(Stored data)
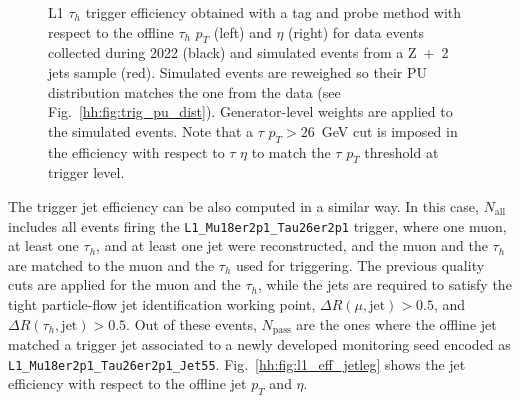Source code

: \documentclass[../main.tex]{subfiles}
\begin{document}
\begin{figure}[h!]
\begin{center}
\end{center}
\caption[L1 $\tau_h$ trigger efficiency]{L1 $\tau_h$ trigger efficiency obtained with a tag and probe method with respect to the offline $\tau_h$ $p_T$ (left) and $\eta$ (right) for data events collected during 2022 (black) and simulated events from a Z~+~2 jets sample (red). Simulated events are reweighed so their PU distribution matches the one from the data (see Fig.~\ref{hh:fig:trig_pu_dist}). Generator-level weights are applied to the simulated events. Note that a $\tau$ $p_T>26$~GeV cut is imposed in the efficiency with respect to $\tau$ $\eta$ to match the $\tau$ $p_T$  threshold at trigger level.}
\label{hh:fig:l1_eff_tauleg}
\end{figure}

The trigger jet efficiency can be also computed in a similar way. In this case, $N_\text{all}$ includes all events firing the \texttt{L1\_Mu18er2p1\_Tau26er2p1} trigger, where one muon, at least one $\tau_h$, and at least one jet were reconstructed, and the muon and the $\tau_h$ are matched to the muon and the $\tau_h$ used for triggering. The previous quality cuts are applied for the muon and the $\tau_h$, while the jets are required to satisfy the tight particle-flow jet identification working point, $\Delta R(\mu, \text{jet}) > 0.5$, and $\Delta R(\tau_h, \text{jet}) > 0.5$. Out of these events, $N_\text{pass}$ are the ones where the offline jet matched a trigger jet associated to a newly developed monitoring seed encoded as \texttt{L1\_Mu18er2p1\_Tau26er2p1\_Jet55}. Fig.~\ref{hh:fig:l1_eff_jetleg} shows the jet efficiency with respect to the offline jet $p_T$ and $\eta$.
\end{document}

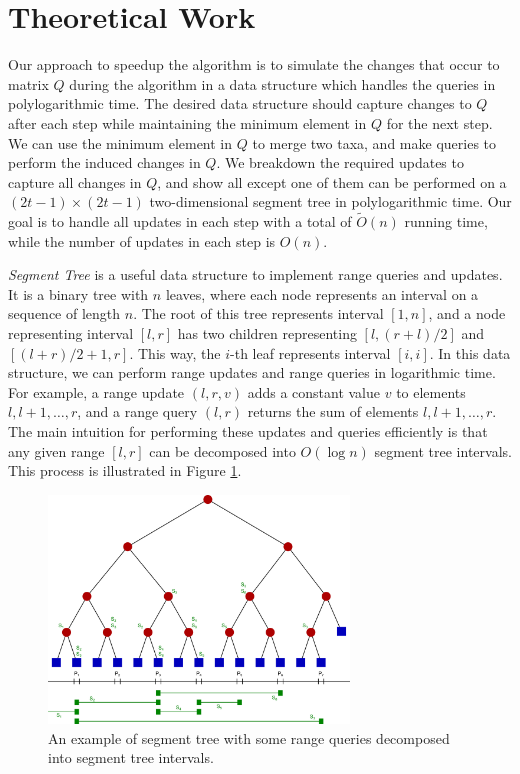 \section{Theoretical Work}

Our approach to speedup the algorithm is to simulate the changes that occur to matrix $Q$ during the algorithm in a data structure which handles the queries in polylogarithmic time. The desired data structure should capture changes to $Q$ after each step while maintaining the minimum element in $Q$ for the next step. We can use the minimum element in $Q$ to merge two taxa, and make queries to perform the induced changes in $Q$. We breakdown the required updates to capture all changes in $Q$, and show all except one of them can be performed on a $(2t-1) \times (2t-1)$ two-dimensional segment tree in polylogarithmic time. Our goal is to handle all updates in each step with a total of $\widetilde{O}(n)$ running time, while the number of updates in each step is $O(n)$.

\emph{Segment Tree} is a useful data structure to implement range queries and updates. It is a binary tree with $n$ leaves, where each node represents an interval on a sequence of length $n$. The root of this tree represents interval $[1, n]$, and a node representing interval $[l, r]$ has two children representing $[l, (r + l) / 2]$ and $[(l + r) / 2 + 1, r]$. This way, the $i$-th leaf represents interval $[i, i]$. In this data structure, we can perform range updates and range queries in logarithmic time. For example, a range update $(l, r, v)$ adds a constant value $v$ to elements $l, l+1, \ldots, r$, and a range query $(l, r)$ returns the sum of elements $l, l+1, \ldots, r$. The main intuition for performing these updates and queries efficiently is that any given range $[l, r]$ can be decomposed into $O(\log{n})$ segment tree intervals. This process is illustrated in Figure \ref{segment-tree}.

\begin{figure}[h!]\label{segment-tree}
	\caption{An example of segment tree with some range queries decomposed into segment tree intervals.}
	\begin{center}
		\includegraphics[width=8cm]{Segment_tree.png}
	\end{center}
\end{figure}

WORK ORDER: Only lines holding the string "begin" are wanted; gather each one from the entries above.

TASK RESULT:
\begin{document}
\begin{figure}[h!]
\begin{center}
\begin{figure}[h!]\label{segment-tree}
	\begin{center}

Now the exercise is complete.